Mittwoch, 22. Februar 2023

Panzermuseum II: Warum?


Natürlich muss ich mir die Frage gefallen lassen¹, warum es mich zu dem ganzen Kriegs- und Mordinventar des Panzermuseums hinzieht, warum ich mich überhaupt für militärische Technik und Geschichte interessiere. 

Mehrere Antworten sind parallel gültig. Nach Priorität geordnet:

Erstens: Ich bin Jahrgang 1962, was bedeutet, dass ich die Nachrüstungsdebatte Ende der 1970er schon ziemlich bewusst mitbekommen habe. Vor allem habe ich mitbekommen, wie uns die Rüstungsbefürworter ein ums andere Mal argumentativ von der Platte gefegt haben und wie wirklich erbärmlich und hilflos und dumm die Rüstungsgegner*innen sich immer wieder durch totale Ahnungslosigkeit blamierten. Das bedeutet nicht, dass die Rüstungsbefürworter tatsächlich die besseren Argumente hatten, denn das hatten sie nicht. Es bedeutet, dass sie überhaupt Argumente hatten und in die Debatte werfen konnten, während die Rüstungsgegner*innen nur so laberige Allgemeinplätze wie "Frieden schaffen ohne Waffen" absondern konnten. Wenig überzeugend und ein Grund für mich, nachzuhaken.

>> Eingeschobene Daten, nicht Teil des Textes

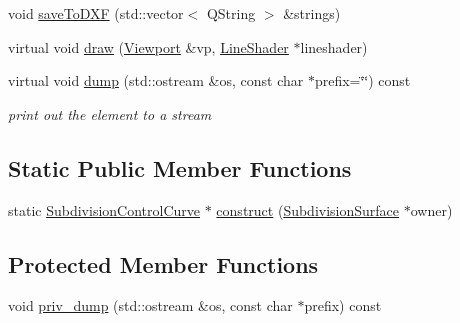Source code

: \begin{DoxyCompactItemize}
\item 
void \hyperlink{classShipCAD_1_1SubdivisionControlCurve_a22726dc4edf385c5b4b5fead84d4c3de}{save\-To\-D\-X\-F} (std\-::vector$<$ Q\-String $>$ \&strings)
\item 
virtual void \hyperlink{classShipCAD_1_1SubdivisionControlCurve_a4d7d8e87dc582529e763039ffe593360}{draw} (\hyperlink{classShipCAD_1_1Viewport}{Viewport} \&vp, \hyperlink{classShipCAD_1_1LineShader}{Line\-Shader} $\ast$lineshader)
\item 
virtual void \hyperlink{classShipCAD_1_1SubdivisionControlCurve_a30e8d074583a386be2ab6343cb5f8502}{dump} (std\-::ostream \&os, const char $\ast$prefix=\char`\"{}\char`\"{}) const 
\begin{DoxyCompactList}\small\item\em print out the element to a stream \end{DoxyCompactList}\end{DoxyCompactItemize}
\subsection*{Static Public Member Functions}
\begin{DoxyCompactItemize}
\item 
static \hyperlink{classShipCAD_1_1SubdivisionControlCurve}{Subdivision\-Control\-Curve} $\ast$ \hyperlink{classShipCAD_1_1SubdivisionControlCurve_a21d9226cc2fd7efcaf6f1067912a0b34}{construct} (\hyperlink{classShipCAD_1_1SubdivisionSurface}{Subdivision\-Surface} $\ast$owner)
\end{DoxyCompactItemize}
\subsection*{Protected Member Functions}
\begin{DoxyCompactItemize}
\item 
void \hyperlink{classShipCAD_1_1SubdivisionControlCurve_a48fbb761e8c85120ba7f6876d873e898}{priv\-\_\-dump} (std\-::ostream \&os, const char $\ast$prefix) const 
\end{DoxyCompactItemize}
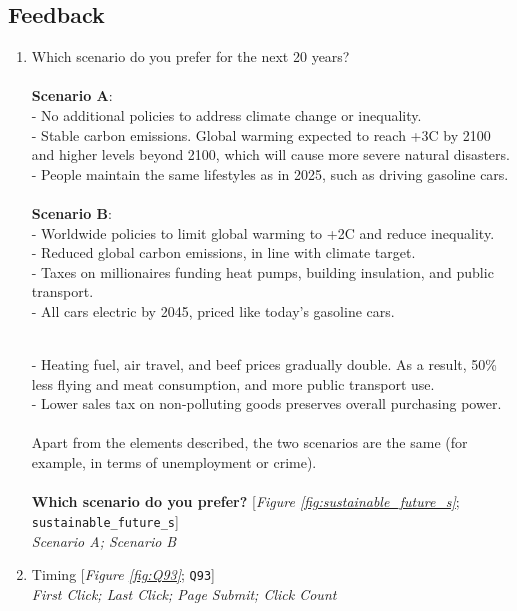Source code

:  \subsection*{Feedback} 
 \begin{enumerate}[resume] 
\item  \label{q:sustainable_future_s} Which scenario do you prefer for the next 20 years?\\\\\textbf{Scenario A}:\\- No additional policies to address climate change or inequality.~\\- Stable carbon emissions. Global warming expected to reach +3\textdegree{}C by 2100 and higher levels beyond 2100, which will cause more severe natural disasters.\\- People maintain the same lifestyles as in 2025, such as driving gasoline cars.\\\\\textbf{Scenario B}: \\- Worldwide policies to limit global warming to +2\textdegree{}C and reduce inequality. \\- Reduced global carbon emissions, in line with climate target. \\- Taxes on millionaires funding heat pumps, building insulation, and public transport. \\- All cars electric by 2045, priced like today's gasoline cars.

~\\- Heating fuel, air travel, and beef prices gradually double. As a result, 50\% less flying and meat consumption, and more public transport use. \\- Lower sales tax on non-polluting goods preserves overall purchasing power.\\\\Apart from the elements described, the two scenarios are the same (for example, in terms of unemployment or crime). \\\\\textbf{Which scenario do you prefer?} [\textit{Figure \ref{fig:sustainable_future_s}}; 
\verb|sustainable_future_s|]
  \\ \textit{Scenario A; Scenario B}

\item  \label{q:Q93} Timing [\textit{Figure \ref{fig:Q93}}; 
\verb|Q93|]
  \\ \textit{First Click; Last Click; Page Submit; Click Count}


\end{enumerate}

Zweitens: Irgendwann, als ich in der 9. oder 10. Klasse war, erschien mein Erdkundelehrer wieder mal völlig unvorbereitet und planlos zum Unterricht und beschloss spontan, uns ein paar Dinge über die damals aktuelle militärstrategische Lage der alten BRD im Kalten Krieg zu erzählen. Das wurde eine der spannendsten Doppelstunden meines Lebens, erfuhren wir doch, warum die westdeutschen Autobahnen gerne in Nord-Süd-Richtung, aber ungern in Ost-West-Richtung gebaut wurden, damit nämlich der russischen Panzerwalze der Durchstoß zum Atlantik nicht allzu leicht gemacht werde. Deshalb auch die Sprengkammern unter allen Autobahnbrücken, und wir erfuhren, was es mit dem Fulda-Gap auf sich hatte, wie wir die Vorrichtungen für Atom-Minen auf relevanten Verkehrs-Kreuzen erkennen konnten, dass die Reichweite französischer Atomraketen so begrenzt war, dass sie nur auf westdeutschem Gebiet niedergehen konnten etc. etc. 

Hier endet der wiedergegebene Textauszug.